> How to complete this task
Return exactly those lines of the material below that fall between the line holding "# get img src" and the line holding "# for an article", inclusive.

> Information given
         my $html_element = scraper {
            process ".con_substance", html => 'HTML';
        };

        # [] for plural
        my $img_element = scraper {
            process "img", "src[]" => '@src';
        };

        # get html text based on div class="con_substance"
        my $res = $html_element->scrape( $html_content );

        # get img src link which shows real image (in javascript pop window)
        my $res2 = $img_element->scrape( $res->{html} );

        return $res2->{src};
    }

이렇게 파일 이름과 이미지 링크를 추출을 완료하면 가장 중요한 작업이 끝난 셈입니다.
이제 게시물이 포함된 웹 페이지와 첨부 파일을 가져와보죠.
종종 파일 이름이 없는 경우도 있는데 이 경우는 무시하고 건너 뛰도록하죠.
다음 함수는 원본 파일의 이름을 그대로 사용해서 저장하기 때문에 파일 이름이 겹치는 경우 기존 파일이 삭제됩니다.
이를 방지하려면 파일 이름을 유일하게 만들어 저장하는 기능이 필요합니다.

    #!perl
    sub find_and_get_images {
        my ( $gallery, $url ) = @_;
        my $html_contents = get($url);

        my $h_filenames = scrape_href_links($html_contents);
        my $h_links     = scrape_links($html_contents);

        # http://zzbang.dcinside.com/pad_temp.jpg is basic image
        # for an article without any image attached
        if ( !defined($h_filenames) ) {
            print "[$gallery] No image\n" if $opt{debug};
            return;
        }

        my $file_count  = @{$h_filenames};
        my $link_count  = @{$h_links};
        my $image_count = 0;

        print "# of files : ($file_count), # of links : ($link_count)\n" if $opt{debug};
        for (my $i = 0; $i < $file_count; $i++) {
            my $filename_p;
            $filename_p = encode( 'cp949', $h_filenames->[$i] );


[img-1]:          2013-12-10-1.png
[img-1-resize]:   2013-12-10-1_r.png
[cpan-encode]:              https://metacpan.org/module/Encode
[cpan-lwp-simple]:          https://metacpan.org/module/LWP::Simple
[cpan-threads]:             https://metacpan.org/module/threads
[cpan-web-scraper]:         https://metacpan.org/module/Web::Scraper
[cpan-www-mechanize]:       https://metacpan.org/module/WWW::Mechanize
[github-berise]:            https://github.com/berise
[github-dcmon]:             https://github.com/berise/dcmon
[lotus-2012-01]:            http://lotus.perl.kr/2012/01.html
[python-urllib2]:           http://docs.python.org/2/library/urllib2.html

> Expected answer
        # get img src link which shows real image (in javascript pop window)
        my $res2 = $img_element->scrape( $res->{html} );

        return $res2->{src};
    }

이렇게 파일 이름과 이미지 링크를 추출을 완료하면 가장 중요한 작업이 끝난 셈입니다.
이제 게시물이 포함된 웹 페이지와 첨부 파일을 가져와보죠.
종종 파일 이름이 없는 경우도 있는데 이 경우는 무시하고 건너 뛰도록하죠.
다음 함수는 원본 파일의 이름을 그대로 사용해서 저장하기 때문에 파일 이름이 겹치는 경우 기존 파일이 삭제됩니다.
이를 방지하려면 파일 이름을 유일하게 만들어 저장하는 기능이 필요합니다.

    #!perl
    sub find_and_get_images {
        my ( $gallery, $url ) = @_;
        my $html_contents = get($url);

        my $h_filenames = scrape_href_links($html_contents);
        my $h_links     = scrape_links($html_contents);

        # http://zzbang.dcinside.com/pad_temp.jpg is basic image
        # for an article without any image attached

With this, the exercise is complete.